Published by Sally on August 16, 2013

Title of book: Postmodern winemaking
Author: Clark Smith
Publisher: University of California Press
Publication date: 2013
ISBN 978-0-520-27519-5
Pages: 346
Price: £24.95 / US$34.95

 Clark Smith is both California winemaker and contracted professor at two USA universities, who, via a number of scientific and technical projects, has come full circle to wine as a product of art and soul.

The book is founded on a collation of Smith’s magazine columns, organised under section headings principles, practice, technology and philosophy. He does not readily define postmodern winemaking, but includes under its umbrella “micro-oxygenation, lees work and a sophisticated understanding of oak.” And, he says, it “calls apparent progress in modern oenology continually into question.” Finally, he adds postmodern winemaking “is not ‘hands off’” … it is “science in service to art.”

In essence, then, it’s using tools and kit and science to help make wine. Isn’t that just modern winemaking? Well, Smith’s thesis appears to be that these are used without loss of an artisanal wine’s soul. Using science and technology to accentuate local expression rather than to commoditise and standardise industrial-scale (soulless) production. He sums postmodern winemaking to be “the practical art of connecting the human soul to the soul of a place by rendering its grapes into liquid music.” Wow. He espouses the use of a lot of scientific kit to do so, if it’s needed.
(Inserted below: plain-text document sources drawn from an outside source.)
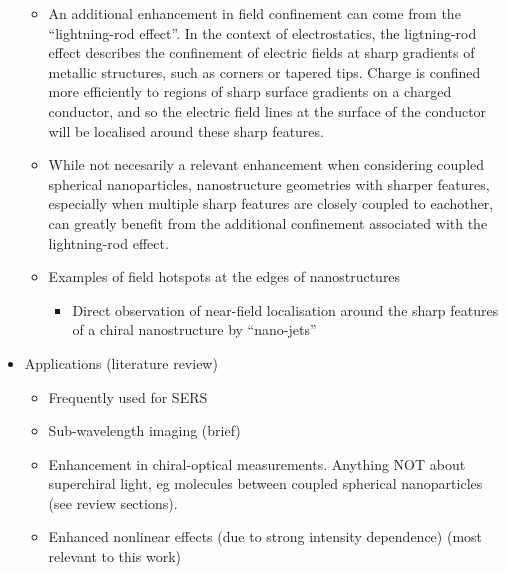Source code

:\begin{itemize}
\begin{itemize}
        \item An additional enhancement in field confinement can come from the ``lightning-rod effect''. In the context of electrostatics, the ligtning-rod effect describes the confinement of electric fields at sharp gradients of metallic structures, such as corners or tapered tips. Charge is confined more efficiently to regions of sharp surface gradients on a charged conductor, and so the electric field lines at the surface of the conductor will be localised around these sharp features.
        \item While not necesarily a relevant enhancement when considering coupled spherical nanoparticles, nanostructure geometries with sharper features, especially when multiple sharp features are closely coupled to eachother, can greatly benefit from the additional confinement associated with the lightning-rod effect.
        \item Examples of field hotspots at the edges of nanostructures
        \begin{itemize}
            \item Direct observation of near-field localisation around the sharp features of a chiral nanostructure by ``nano-jets''~\cite{Valev2012d}
        \end{itemize}
    \end{itemize}
    
    \item Applications (literature review)
    \begin{itemize}
        \item Frequently used for SERS
        \item Sub-wavelength imaging (brief)
        \item Enhancement in chiral-optical measurements. Anything NOT about superchiral light, eg molecules between coupled spherical nanoparticles (see review sections).
        \item Enhanced nonlinear effects (due to strong intensity dependence) (most relevant to this work)
    \end{itemize}
\end{itemize}

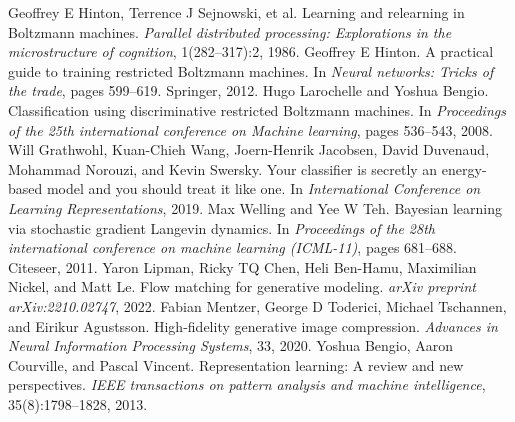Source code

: \begin{chapterreferences}
 Geoffrey E Hinton, Terrence J Sejnowski, et al. Learning and relearning in Boltzmann machines. \emph{Parallel distributed processing: Explorations in the microstructure of cognition}, 1(282–317):2, 1986.
 Geoffrey E Hinton. A practical guide to training restricted Boltzmann machines. In \emph{Neural networks: Tricks of the trade}, pages 599–619. Springer, 2012.
 Hugo Larochelle and Yoshua Bengio. Classification using discriminative restricted Boltzmann machines. In \emph{Proceedings of the 25th international conference on Machine learning}, pages 536–543, 2008.
 Will Grathwohl, Kuan-Chieh Wang, Joern-Henrik Jacobsen, David Duvenaud, Mohammad Norouzi, and Kevin Swersky. Your classifier is secretly an energy-based model and you should treat it like one. In \emph{International Conference on Learning Representations}, 2019.
 Max Welling and Yee W Teh. Bayesian learning via stochastic gradient Langevin dynamics. In \emph{Proceedings of the 28th international conference on machine learning (ICML-11)}, pages 681–688. Citeseer, 2011.
 Yaron Lipman, Ricky TQ Chen, Heli Ben-Hamu, Maximilian Nickel, and Matt Le. Flow matching for generative modeling. \emph{arXiv preprint arXiv:2210.02747}, 2022.
 Fabian Mentzer, George D Toderici, Michael Tschannen, and Eirikur Agustsson. High-fidelity generative image compression. \emph{Advances in Neural Information Processing Systems}, 33, 2020.
 Yoshua Bengio, Aaron Courville, and Pascal Vincent. Representation learning: A review and new perspectives. \emph{IEEE transactions on pattern analysis and machine intelligence}, 35(8):1798–1828, 2013.
\end{chapterreferences}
Since the second world war, stainless steel, refrigeration, sterile filtration and the use of inert gases revolutionised modern winemaking. Smith goes beyond these basics in his pursuit of how to achieve soulful wines. In doing so, his book actually deals with scientific innovation and issues over the last half century, for example, oak, oxygen, brettanomyces, fermentation yeasts, terroir, tannin, minerality, reverse osmosis, ultrafiltration and flash détente.  Oxygen management gets quite a focus, with the seminal 1980s micro-oxygenation work of Madiran’s Patrick Ducournau being much lauded. Indeed Ducournau is postulated as the father of postmodern winemaking. The tannin polymerisation that requires careful oxygen management is cited as central to postmodern winemaking. All the technical stuff is great for the aspiring wine aficionado and wine student.

This is fun, thoughtful, and thought-provoking, all at an imminently accessible level and written in an appealingly pacy, energetic style, with innumerable quirky, everyday analogies. Though I would still hazard a guess it requires a reasonably solid base foundation of wine knowledge to appreciate fully. Indeed Smith states the audience of the original articles was the jobbing winemaker, with the book text adjusted for a less oenology-specific readership.

So, postmodern winemaking is “the new paradigm of winemaking that dominates the forefront of research and practice.” Or modern winemaking without the lowest-common-denominator characterless commoditisation, perhaps?